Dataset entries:

________

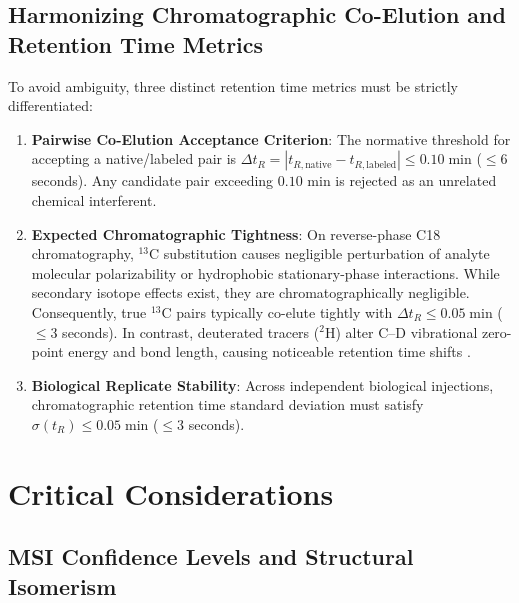 \documentclass[11pt,twoside,openright]{book}
\begin{document}
\subsection{Harmonizing Chromatographic Co-Elution and Retention Time Metrics}

To avoid ambiguity, three distinct retention time metrics must be strictly differentiated:
\begin{enumerate}
    \item \textbf{Pairwise Co-Elution Acceptance Criterion}: The normative threshold for accepting a native/labeled pair is $\Delta t_R = |t_{R, \text{native}} - t_{R, \text{labeled}}| \le 0.10\;\text{min}$ ($\le 6$ seconds). Any candidate pair exceeding $0.10$ min is rejected as an unrelated chemical interferent.
    \item \textbf{Expected Chromatographic Tightness}: On reverse-phase C18 chromatography, $^{13}\text{C}$ substitution causes negligible perturbation of analyte molecular polarizability or hydrophobic stationary-phase interactions. While secondary isotope effects exist, they are chromatographically negligible. Consequently, true $^{13}\text{C}$ pairs typically co-elute tightly with $\Delta t_R \le 0.05\;\text{min}$ ($\le 3$ seconds). In contrast, deuterated tracers ($^{2}\text{H}$) alter C--D vibrational zero-point energy and bond length, causing noticeable retention time shifts \cite{wade1999deuterium}.
    \item \textbf{Biological Replicate Stability}: Across independent biological injections, chromatographic retention time standard deviation must satisfy $\sigma(t_R) \le 0.05\;\text{min}$ ($\le 3$ seconds).
\end{enumerate}

\section{Critical Considerations}

\subsection{MSI Confidence Levels and Structural Isomerism}
\end{document}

________

> [Your assignment]
Select and copy every line from the records that includes the word "item".

> [Completed exercise]
    \item \textbf{Pairwise Co-Elution Acceptance Criterion}: The normative threshold for accepting a native/labeled pair is $\Delta t_R = |t_{R, \text{native}} - t_{R, \text{labeled}}| \le 0.10\;\text{min}$ ($\le 6$ seconds). Any candidate pair exceeding $0.10$ min is rejected as an unrelated chemical interferent.
    \item \textbf{Expected Chromatographic Tightness}: On reverse-phase C18 chromatography, $^{13}\text{C}$ substitution causes negligible perturbation of analyte molecular polarizability or hydrophobic stationary-phase interactions. While secondary isotope effects exist, they are chromatographically negligible. Consequently, true $^{13}\text{C}$ pairs typically co-elute tightly with $\Delta t_R \le 0.05\;\text{min}$ ($\le 3$ seconds). In contrast, deuterated tracers ($^{2}\text{H}$) alter C--D vibrational zero-point energy and bond length, causing noticeable retention time shifts \cite{wade1999deuterium}.
    \item \textbf{Biological Replicate Stability}: Across independent biological injections, chromatographic retention time standard deviation must satisfy $\sigma(t_R) \le 0.05\;\text{min}$ ($\le 3$ seconds).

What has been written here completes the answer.